The scalability goals of Cattle are similar to most other IaaS stacks. Cattle should scale to millions of devices and 100s of millions user resources (virtual machines) within a single control plane. Billions and beyond will be possible with multiple federated control planes. The difference with Cattle is that while that extreme scalability is important, we do not ignore the fact that the vast majority of clouds are less than 100 servers.
Aligned with the principle of simplicity, Cattle should be the easiest stack to run and should require a minimal amount of resources to run a cloud of a hundred servers. A cloud of that size can be controlled by a laptop or a simple ARM device.
In order to meet high scalability requirements, particular attention is given to ensure that as devices, such as hypervisors, are added, that the resources they require are horizontally scalable. For example, if a hypervisor holds a connection to a database, then that will not scale to millions because the database can not have that many connections.
Orchestration should never fail.
The nature of infrastructure orchestration is that systems fail. From a computer science perspective, systems fail quite often. Additionally, their is a growing trend to build infrastructure on commodity hardware; commodity hardware often being synonymous with less reliable.
While the systems being orchestrated will fail, the orchestration itself should never fail. This does not mean that all user requests will succeed. If a server fails and their is not enough compute available, the request should result in an error. The IaaS system will detect the insufficient capacity and systems failure and the user request will result in an error. The orchestration succeeded, as the system did what it should do, but the operation resulted in a error.

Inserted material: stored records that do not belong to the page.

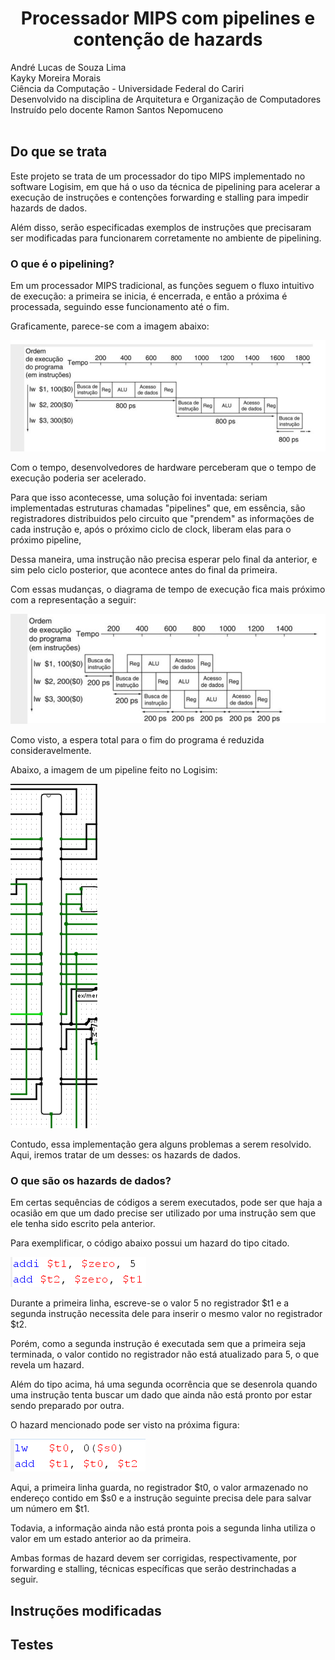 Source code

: <h1 style='text-align: center'>Processador MIPS com pipelines e contenção de hazards</h1>

André Lucas de Souza Lima <br>
Kayky Moreira Morais <br>
Ciência da Computação - Universidade Federal do Cariri <br>
Desenvolvido na disciplina de Arquitetura e Organização de Computadores <br>
Instruído pelo docente Ramon Santos Nepomuceno <br><br>

<h2>Do que se trata</h2>

Este projeto se trata de um processador do tipo MIPS implementado no software Logisim, em que há o uso da técnica de pipelining para acelerar a execução de instruções e contenções forwarding e stalling para impedir hazards de dados.

Além disso, serão especificadas exemplos de instruções que precisaram ser modificadas para funcionarem corretamente no ambiente de pipelining.

<h3>O que é o pipelining?</h3>

Em um processador MIPS tradicional, as funções seguem o fluxo intuitivo de execução: a primeira se inicia, é encerrada, e então a próxima é processada, seguindo esse funcionamento até o fim.

Graficamente, parece-se com a imagem abaixo:

![representação de instruções sem pipeline](./Imgs/instrucoes-sem-pipeline.png)

Com o tempo, desenvolvedores de hardware perceberam que o tempo de execução poderia ser acelerado.

Para que isso acontecesse, uma solução foi inventada: seriam implementadas estruturas chamadas "pipelines" que, em essência, são registradores distribuidos pelo circuito que "prendem" as informações de cada instrução e, após o próximo ciclo de clock, liberam elas para o próximo pipeline,

Dessa maneira, uma instrução não precisa esperar pelo final da anterior, e sim pelo ciclo posterior, que acontece antes do final da primeira.

Com essas mudanças, o diagrama de tempo de execução fica mais próximo com a representação a seguir:

![representação de instruções com pipeline](./Imgs/instrucoes-com-pipeline.png)

Como visto, a espera total para o fim do programa é reduzida consideravelmente.

Abaixo, a imagem de um pipeline feito no Logisim:

![pipeline em logisim](./Imgs/pipeline.png)

Contudo, essa implementação gera alguns problemas a serem resolvido. Aqui, iremos tratar de um desses: os hazards de dados.

<h3>O que são os hazards de dados?</h3>

Em certas sequências de códigos a serem executados, pode ser que haja a ocasião em que um dado precise ser utilizado por uma instrução sem que ele tenha sido escrito pela anterior. 

Para exemplificar, o código abaixo possui um hazard do tipo citado.

![hazard de primeiro tipo](./Imgs/hazard-tipo1.png)

Durante a primeira linha, escreve-se o valor 5 no registrador $t1 e a segunda instrução necessita dele para inserir o mesmo valor no registrador $t2.

Porém, como a segunda instrução é executada sem que a primeira seja terminada, o valor contido no registrador não está atualizado para 5, o que revela um hazard.

Além do tipo acima, há uma segunda ocorrência que se desenrola quando uma instrução tenta buscar um dado que ainda não está pronto por estar sendo preparado por outra.

O hazard mencionado pode ser visto na próxima figura:

![hazard de segundo tipo](./Imgs/hazard-tipo2.png)

Aqui, a primeira linha guarda, no registrador $t0, o valor armazenado no endereço contido em $s0 e a instrução seguinte precisa dele para salvar um número em $t1.

Todavia, a informação ainda não está pronta pois a segunda linha utiliza o valor em um estado anterior ao da primeira.

Ambas formas de hazard devem ser corrigidas, respectivamente, por forwarding e stalling, técnicas específicas que serão destrinchadas a seguir.

<h2>Instruções modificadas</h2>



<h2>Testes</h2>



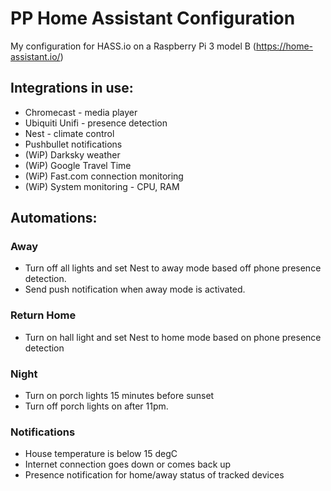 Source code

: # PP Home Assistant Configuration
My configuration for HASS.io on a Raspberry Pi 3 model B (https://home-assistant.io/)

## Integrations in use:

 * Chromecast - media player
 * Ubiquiti Unifi - presence detection
 * Nest - climate control
 * Pushbullet notifications
 * (WiP) Darksky weather
 * (WiP) Google Travel Time
 * (WiP) Fast.com connection monitoring
 * (WiP) System monitoring - CPU, RAM

## Automations:

### Away

* Turn off all lights and set Nest to away mode based off phone presence detection.
* Send push notification when away mode is activated.

### Return Home

* Turn on hall light and set Nest to home mode based on phone presence detection

### Night

* Turn on porch lights 15 minutes before sunset
* Turn off porch lights on after 11pm.

### Notifications

* House temperature is below 15 degC
* Internet connection goes down or comes back up
* Presence notification for home/away status of tracked devices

To further expound on this point, orchestration should continue in the event of any system failure, whether that failed system is being orchestrated or it is part of the orchestration system itself. This means if the orchestration management server dies while it is in the middle of doing an operation, that operation should continue if there is another management server available, or if not, when that server comes back online.
At the heart of Cattle, all architecture decisions are made with consideration to how one can reliability orchestrate knowing that all underlying systems are unreliable.
Contents:
Overview
Cattle system architecture is separated into the following logical servers.
Cattle is based on a RDBMS. The currently support databases are MySQL, H2 (Java), and HSQLDB (Java). Other databases such as PostgreSQL and SQL Server will be supported in the future. Cattle is built upon jOOQ and Liquibase to abstract the database. Any database that is supported by both of these frameworks should eventually be supported by Cattle. Since the abstraction provided by these libraries is not perfect, the limiting factor in adopting other databases is the required testing.
A distributed lock manager (DLM) is used to control concurrent access to resources. Cattle currently supported Hazelcast and Zookeeper as a lock manager.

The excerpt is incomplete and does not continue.